━━━ Entries supplied ━━━

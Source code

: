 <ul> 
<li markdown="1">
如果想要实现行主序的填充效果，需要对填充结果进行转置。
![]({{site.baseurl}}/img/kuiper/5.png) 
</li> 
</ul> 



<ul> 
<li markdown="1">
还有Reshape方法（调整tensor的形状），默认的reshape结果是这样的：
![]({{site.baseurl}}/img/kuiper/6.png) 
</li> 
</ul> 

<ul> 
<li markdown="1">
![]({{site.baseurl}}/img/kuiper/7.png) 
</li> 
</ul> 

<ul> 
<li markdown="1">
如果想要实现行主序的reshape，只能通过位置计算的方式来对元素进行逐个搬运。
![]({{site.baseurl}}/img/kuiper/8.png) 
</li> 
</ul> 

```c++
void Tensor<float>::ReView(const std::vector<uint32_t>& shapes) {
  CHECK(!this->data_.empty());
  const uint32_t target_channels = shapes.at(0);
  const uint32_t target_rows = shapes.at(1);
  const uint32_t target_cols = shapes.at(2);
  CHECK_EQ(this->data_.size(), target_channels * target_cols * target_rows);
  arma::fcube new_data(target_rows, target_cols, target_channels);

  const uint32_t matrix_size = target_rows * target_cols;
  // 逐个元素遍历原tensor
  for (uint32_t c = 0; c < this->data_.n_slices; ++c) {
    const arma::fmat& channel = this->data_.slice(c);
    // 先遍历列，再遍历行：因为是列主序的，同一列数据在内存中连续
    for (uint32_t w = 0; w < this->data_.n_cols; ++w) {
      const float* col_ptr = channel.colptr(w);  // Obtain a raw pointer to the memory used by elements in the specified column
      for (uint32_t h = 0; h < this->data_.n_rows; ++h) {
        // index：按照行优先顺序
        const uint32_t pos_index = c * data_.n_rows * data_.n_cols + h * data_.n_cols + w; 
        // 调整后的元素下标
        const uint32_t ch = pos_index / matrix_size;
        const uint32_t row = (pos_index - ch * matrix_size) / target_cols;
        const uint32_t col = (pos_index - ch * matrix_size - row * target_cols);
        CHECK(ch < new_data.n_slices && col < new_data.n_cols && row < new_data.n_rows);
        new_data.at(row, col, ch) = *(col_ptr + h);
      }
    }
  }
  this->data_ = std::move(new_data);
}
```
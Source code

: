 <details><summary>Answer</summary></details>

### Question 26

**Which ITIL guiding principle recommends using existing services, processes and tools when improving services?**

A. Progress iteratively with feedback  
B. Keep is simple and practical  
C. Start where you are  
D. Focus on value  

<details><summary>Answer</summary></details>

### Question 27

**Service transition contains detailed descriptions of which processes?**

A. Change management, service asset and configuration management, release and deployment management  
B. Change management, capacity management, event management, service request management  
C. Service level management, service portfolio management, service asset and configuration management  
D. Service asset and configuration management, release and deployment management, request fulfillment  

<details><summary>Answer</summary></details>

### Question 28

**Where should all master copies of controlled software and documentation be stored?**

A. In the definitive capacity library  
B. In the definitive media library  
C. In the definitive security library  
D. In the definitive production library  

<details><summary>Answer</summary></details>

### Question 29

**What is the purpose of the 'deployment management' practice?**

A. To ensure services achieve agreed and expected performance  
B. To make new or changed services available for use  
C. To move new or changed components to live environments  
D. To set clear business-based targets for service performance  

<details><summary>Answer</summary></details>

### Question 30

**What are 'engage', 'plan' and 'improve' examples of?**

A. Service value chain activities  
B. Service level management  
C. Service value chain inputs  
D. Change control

━━━

Look through the entries and return every line where "move" appears.

Your response>
  this->data_ = std::move(new_data);
C. To move new or changed components to live environments  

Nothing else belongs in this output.